Work instruction: Reproduce exactly, and only, the lines below from the one containing "For a quick" through the one containing "[charles@gher13 ~]$ cd Software/".

BEGIN Records shown

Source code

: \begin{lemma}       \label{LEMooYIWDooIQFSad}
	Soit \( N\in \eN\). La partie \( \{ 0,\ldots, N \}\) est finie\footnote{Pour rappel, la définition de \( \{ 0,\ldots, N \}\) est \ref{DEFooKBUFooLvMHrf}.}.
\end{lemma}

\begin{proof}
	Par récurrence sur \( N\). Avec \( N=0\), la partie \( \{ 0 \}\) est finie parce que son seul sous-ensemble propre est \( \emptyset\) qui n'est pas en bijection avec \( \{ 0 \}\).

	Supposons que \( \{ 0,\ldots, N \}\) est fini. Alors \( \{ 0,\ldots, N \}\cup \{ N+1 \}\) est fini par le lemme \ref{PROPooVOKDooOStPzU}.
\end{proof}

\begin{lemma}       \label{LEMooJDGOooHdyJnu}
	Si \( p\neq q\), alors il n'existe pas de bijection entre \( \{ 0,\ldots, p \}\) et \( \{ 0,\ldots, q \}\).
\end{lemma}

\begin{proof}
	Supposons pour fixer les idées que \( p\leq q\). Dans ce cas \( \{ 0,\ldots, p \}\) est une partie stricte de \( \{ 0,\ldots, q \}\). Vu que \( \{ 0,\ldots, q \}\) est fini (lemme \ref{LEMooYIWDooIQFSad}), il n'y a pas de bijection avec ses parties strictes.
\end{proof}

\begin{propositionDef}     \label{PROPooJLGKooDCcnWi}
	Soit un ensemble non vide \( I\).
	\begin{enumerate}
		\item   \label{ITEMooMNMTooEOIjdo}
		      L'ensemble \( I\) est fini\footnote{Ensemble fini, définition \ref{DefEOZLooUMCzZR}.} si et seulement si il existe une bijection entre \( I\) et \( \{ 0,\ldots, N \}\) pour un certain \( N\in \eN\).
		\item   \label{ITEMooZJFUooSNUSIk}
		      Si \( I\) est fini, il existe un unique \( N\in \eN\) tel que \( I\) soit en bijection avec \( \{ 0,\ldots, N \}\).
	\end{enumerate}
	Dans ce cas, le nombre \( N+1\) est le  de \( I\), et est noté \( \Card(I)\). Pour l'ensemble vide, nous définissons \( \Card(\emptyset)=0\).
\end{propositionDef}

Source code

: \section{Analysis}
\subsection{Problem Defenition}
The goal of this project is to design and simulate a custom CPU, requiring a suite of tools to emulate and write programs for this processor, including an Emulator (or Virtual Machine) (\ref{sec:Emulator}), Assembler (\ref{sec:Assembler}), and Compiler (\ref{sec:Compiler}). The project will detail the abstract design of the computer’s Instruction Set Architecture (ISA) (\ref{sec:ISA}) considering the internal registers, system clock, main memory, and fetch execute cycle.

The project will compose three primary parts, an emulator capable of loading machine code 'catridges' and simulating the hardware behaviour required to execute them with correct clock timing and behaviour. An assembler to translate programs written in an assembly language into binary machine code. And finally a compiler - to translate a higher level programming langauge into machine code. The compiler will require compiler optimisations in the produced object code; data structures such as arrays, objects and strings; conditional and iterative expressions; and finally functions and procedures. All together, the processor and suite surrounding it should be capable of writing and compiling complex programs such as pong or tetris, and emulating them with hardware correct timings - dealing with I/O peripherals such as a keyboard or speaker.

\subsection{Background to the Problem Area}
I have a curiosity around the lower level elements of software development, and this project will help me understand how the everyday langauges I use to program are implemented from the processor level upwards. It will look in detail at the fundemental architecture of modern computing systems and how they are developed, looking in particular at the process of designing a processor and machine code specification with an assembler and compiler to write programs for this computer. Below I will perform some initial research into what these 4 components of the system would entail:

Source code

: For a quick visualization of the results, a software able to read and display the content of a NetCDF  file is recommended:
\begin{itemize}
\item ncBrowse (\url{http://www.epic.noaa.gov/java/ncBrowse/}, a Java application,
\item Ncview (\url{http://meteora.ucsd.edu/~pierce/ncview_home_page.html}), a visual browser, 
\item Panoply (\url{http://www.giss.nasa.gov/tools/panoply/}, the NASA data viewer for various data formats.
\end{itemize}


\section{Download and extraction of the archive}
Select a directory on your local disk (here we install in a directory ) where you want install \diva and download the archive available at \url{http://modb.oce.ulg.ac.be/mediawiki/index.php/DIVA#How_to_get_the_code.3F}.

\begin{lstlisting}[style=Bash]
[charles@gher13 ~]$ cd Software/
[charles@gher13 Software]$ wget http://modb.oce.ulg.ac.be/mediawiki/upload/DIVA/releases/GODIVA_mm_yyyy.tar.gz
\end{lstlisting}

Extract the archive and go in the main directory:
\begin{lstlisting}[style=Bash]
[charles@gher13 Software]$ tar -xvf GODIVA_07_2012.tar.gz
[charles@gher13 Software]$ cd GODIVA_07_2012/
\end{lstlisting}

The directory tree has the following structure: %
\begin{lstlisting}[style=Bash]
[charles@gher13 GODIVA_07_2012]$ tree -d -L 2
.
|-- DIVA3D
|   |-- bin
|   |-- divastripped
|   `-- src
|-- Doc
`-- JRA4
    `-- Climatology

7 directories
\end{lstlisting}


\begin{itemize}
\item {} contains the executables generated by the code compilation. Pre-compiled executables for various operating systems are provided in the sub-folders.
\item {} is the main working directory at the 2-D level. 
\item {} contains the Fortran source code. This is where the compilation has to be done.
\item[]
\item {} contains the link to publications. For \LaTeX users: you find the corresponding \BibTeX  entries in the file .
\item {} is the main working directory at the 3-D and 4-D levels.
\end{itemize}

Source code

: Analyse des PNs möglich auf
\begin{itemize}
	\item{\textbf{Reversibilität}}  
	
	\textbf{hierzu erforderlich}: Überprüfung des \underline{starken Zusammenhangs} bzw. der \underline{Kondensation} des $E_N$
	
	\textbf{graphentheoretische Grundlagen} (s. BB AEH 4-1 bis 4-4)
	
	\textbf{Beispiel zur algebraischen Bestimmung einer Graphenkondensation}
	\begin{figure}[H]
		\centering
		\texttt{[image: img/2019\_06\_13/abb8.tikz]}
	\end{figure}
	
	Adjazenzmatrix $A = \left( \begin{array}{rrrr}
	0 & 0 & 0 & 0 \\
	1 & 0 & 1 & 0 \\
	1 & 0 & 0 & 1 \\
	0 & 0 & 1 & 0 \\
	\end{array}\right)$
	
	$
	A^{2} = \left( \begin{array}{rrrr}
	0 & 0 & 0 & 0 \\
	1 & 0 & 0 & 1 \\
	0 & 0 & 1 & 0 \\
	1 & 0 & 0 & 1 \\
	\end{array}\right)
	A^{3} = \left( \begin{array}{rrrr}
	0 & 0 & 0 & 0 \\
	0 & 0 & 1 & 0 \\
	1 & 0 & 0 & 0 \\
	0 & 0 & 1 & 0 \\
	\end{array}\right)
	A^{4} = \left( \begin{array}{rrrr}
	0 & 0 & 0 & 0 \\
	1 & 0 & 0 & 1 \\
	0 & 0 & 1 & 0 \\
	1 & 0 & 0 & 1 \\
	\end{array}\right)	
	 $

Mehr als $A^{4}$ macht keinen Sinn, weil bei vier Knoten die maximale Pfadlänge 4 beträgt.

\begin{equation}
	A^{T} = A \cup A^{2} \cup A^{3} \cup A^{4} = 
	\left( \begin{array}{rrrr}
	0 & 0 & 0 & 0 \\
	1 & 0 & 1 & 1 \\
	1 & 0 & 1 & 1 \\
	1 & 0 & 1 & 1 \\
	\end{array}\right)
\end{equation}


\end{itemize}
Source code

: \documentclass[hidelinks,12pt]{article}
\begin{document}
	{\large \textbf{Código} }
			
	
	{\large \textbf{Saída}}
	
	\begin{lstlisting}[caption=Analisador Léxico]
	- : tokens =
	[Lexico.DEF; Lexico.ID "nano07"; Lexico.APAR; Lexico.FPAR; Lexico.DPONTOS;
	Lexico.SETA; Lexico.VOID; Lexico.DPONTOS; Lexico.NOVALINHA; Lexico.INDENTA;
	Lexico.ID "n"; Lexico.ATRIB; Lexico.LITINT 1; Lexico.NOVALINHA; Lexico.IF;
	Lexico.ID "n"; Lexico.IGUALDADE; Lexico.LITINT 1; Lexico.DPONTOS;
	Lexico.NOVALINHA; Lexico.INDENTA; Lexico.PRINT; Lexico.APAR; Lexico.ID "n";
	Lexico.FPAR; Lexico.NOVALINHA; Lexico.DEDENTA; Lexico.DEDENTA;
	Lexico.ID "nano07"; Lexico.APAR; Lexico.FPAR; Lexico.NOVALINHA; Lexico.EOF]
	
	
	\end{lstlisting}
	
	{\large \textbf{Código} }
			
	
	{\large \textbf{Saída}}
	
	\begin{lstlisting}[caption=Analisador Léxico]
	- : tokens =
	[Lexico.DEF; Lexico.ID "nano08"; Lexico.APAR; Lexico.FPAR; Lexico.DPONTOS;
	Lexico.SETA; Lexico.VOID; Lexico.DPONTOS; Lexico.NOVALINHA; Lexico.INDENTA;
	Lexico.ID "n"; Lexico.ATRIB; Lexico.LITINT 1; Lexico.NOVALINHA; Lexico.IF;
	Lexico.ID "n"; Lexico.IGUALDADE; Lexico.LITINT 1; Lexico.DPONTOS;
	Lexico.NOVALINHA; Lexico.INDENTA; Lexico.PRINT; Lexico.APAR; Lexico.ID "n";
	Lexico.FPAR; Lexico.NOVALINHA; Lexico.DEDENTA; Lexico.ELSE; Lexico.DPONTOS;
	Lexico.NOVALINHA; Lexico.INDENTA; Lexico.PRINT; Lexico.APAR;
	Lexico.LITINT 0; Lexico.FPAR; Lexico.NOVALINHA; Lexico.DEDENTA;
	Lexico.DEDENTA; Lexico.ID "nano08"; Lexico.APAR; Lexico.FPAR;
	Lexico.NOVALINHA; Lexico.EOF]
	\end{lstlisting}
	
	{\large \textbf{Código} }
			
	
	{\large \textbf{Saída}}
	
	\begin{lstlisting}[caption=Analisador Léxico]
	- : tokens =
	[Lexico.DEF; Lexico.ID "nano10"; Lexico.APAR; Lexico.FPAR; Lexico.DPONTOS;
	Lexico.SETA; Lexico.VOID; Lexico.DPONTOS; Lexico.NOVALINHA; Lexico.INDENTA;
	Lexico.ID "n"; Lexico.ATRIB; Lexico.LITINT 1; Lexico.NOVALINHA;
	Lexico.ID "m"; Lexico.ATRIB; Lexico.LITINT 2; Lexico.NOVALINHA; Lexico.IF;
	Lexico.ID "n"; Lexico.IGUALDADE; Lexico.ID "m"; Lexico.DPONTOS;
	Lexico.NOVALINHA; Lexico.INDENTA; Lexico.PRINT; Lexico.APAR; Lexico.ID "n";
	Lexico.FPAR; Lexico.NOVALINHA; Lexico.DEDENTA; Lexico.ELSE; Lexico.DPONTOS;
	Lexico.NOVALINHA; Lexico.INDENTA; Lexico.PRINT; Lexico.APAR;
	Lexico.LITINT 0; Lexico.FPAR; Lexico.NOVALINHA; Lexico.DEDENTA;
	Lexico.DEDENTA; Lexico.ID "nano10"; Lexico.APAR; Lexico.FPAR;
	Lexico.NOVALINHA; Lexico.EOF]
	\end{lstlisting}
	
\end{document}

END Records shown

Response for this exercise:
: For a quick visualization of the results, a software able to read and display the content of a NetCDF  file is recommended:
\begin{itemize}
\item ncBrowse (\url{http://www.epic.noaa.gov/java/ncBrowse/}, a Java application,
\item Ncview (\url{http://meteora.ucsd.edu/~pierce/ncview_home_page.html}), a visual browser, 
\item Panoply (\url{http://www.giss.nasa.gov/tools/panoply/}, the NASA data viewer for various data formats.
\end{itemize}


\section{Download and extraction of the archive}
Select a directory on your local disk (here we install in a directory ) where you want install \diva and download the archive available at \url{http://modb.oce.ulg.ac.be/mediawiki/index.php/DIVA#How_to_get_the_code.3F}.

\begin{lstlisting}[style=Bash]
[charles@gher13 ~]$ cd Software/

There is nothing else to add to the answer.